(What the task requires): Exactly those lines that run from the one containing "Number | Item" through the last line of the entries below should be printed, and no others.

== Data extract

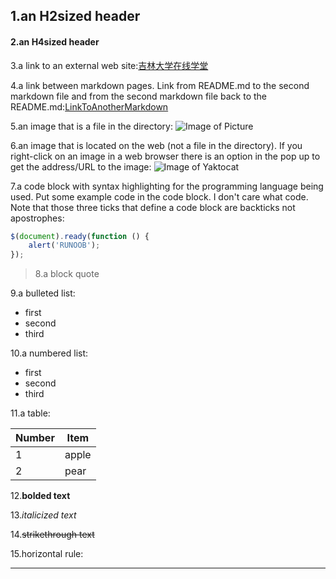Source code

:## 1.an H2sized header

#### 2.an H4sized header

3.a link to an external web site:[吉林大学在线学堂](http://jlu.fy.chaoxing.com/portal)

4.a link between markdown pages. Link from README.md to the second markdown file and from the second markdown file back to the README.md:[LinkToAnotherMarkdown](myLib/anotherMarkdown.md)

5.an image that is a file in the directory:
![Image of Picture](myLib/Picture.png)

6.an image that is located on the web (not a file in the directory). If you right-click on an image in a web browser there is an option in the pop up to get the address/URL to the image:
![Image of Yaktocat](https://octodex.github.com/images/yaktocat.png)

7.a code block with syntax highlighting for the programming language being used. Put some example code in the code block. I don't care what code. Note that those three ticks that define a code block are backticks not apostrophes:
```javascript
$(document).ready(function () {
    alert('RUNOOB');
});
```

> 8.a block quote

9.a bulleted list:
* first
* second
* third

10.a numbered list:
- first
- second
- third

11.a table:

| Number | Item   |
| ------ | ------ |
| 1      | apple  |
| 2      | pear   |

12.**bolded text**

13.*italicized text*

14.~~strikethrough text~~

15.horizontal rule:
***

====

(Expected answer):
| Number | Item   |
| ------ | ------ |
| 1      | apple  |
| 2      | pear   |

12.**bolded text**

13.*italicized text*

14.~~strikethrough text~~

15.horizontal rule:
***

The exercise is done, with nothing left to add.